Content starts
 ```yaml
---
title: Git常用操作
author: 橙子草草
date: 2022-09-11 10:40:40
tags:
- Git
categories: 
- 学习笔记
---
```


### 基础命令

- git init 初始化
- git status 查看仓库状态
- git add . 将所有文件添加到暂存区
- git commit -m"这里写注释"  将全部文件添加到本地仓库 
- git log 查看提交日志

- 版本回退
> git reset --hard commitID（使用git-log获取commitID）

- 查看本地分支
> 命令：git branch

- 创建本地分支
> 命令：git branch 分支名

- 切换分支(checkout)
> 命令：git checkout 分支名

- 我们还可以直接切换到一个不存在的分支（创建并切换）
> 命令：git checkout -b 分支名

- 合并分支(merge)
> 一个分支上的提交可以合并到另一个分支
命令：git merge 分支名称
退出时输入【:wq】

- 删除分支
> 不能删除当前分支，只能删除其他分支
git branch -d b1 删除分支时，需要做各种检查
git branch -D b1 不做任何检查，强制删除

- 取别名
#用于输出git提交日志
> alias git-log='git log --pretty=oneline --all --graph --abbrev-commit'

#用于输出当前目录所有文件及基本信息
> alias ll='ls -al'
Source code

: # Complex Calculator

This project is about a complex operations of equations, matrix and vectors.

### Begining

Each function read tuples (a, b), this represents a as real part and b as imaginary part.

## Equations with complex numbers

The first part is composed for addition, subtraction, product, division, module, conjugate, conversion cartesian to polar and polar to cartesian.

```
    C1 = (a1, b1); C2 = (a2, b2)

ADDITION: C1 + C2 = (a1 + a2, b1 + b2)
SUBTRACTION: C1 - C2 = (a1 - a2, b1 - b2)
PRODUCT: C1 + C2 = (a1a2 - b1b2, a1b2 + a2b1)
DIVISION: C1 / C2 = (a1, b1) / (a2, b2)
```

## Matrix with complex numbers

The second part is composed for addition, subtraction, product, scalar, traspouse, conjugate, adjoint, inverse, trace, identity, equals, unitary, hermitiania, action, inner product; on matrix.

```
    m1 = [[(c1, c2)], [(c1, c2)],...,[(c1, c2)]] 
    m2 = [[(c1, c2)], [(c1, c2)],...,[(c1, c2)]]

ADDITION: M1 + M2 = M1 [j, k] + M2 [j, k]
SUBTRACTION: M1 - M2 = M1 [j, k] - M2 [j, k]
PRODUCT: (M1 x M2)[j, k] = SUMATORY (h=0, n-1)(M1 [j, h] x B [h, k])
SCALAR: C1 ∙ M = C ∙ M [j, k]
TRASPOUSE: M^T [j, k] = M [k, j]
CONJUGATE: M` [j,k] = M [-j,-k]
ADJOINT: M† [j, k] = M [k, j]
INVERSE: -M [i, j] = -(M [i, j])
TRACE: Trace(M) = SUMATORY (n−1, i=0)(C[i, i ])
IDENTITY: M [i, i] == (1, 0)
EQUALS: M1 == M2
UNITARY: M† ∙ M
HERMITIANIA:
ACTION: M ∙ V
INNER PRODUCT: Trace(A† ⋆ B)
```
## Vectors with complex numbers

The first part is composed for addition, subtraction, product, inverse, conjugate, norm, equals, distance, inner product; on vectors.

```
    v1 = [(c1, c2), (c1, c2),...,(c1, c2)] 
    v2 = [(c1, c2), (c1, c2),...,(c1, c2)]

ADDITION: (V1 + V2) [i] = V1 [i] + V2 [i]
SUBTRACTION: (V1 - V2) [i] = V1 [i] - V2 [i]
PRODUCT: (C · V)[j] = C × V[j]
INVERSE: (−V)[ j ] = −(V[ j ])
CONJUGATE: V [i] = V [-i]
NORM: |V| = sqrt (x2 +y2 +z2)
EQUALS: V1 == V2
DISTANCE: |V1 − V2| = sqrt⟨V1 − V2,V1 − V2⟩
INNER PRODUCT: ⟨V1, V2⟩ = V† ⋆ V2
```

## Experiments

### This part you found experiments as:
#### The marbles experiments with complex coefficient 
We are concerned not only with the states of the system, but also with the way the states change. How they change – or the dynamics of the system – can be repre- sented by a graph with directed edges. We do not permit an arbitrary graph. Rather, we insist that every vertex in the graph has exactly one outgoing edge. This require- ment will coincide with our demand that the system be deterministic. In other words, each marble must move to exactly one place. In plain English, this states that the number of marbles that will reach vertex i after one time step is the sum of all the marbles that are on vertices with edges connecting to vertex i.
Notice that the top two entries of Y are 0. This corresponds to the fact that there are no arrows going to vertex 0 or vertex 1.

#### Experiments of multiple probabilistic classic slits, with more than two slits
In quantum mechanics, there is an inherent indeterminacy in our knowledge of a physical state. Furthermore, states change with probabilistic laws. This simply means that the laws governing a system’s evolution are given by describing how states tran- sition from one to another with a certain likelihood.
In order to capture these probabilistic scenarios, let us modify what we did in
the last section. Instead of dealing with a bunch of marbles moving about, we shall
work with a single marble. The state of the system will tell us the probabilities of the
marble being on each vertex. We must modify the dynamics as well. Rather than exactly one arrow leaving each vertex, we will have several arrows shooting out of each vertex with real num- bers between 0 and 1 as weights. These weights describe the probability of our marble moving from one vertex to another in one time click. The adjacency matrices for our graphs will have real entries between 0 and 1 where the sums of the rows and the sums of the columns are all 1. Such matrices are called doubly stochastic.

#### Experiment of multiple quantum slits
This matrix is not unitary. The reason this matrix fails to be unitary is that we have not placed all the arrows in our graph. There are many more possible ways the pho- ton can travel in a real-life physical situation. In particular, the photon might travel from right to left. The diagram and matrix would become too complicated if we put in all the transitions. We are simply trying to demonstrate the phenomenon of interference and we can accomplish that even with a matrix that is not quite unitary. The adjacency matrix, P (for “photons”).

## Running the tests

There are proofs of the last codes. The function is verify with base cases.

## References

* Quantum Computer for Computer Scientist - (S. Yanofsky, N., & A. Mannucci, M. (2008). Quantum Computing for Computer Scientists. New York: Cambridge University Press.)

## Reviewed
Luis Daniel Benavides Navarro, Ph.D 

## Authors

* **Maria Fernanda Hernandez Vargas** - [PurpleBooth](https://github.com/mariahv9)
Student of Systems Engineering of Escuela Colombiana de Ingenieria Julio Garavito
Content ends
» **WHAT THE EXERCISE ASKS**
Return all lines in the data that include the word "simply".

» **OUTPUT OF THE TASK**
In quantum mechanics, there is an inherent indeterminacy in our knowledge of a physical state. Furthermore, states change with probabilistic laws. This simply means that the laws governing a system’s evolution are given by describing how states tran- sition from one to another with a certain likelihood.
This matrix is not unitary. The reason this matrix fails to be unitary is that we have not placed all the arrows in our graph. There are many more possible ways the pho- ton can travel in a real-life physical situation. In particular, the photon might travel from right to left. The diagram and matrix would become too complicated if we put in all the transitions. We are simply trying to demonstrate the phenomenon of interference and we can accomplish that even with a matrix that is not quite unitary. The adjacency matrix, P (for “photons”).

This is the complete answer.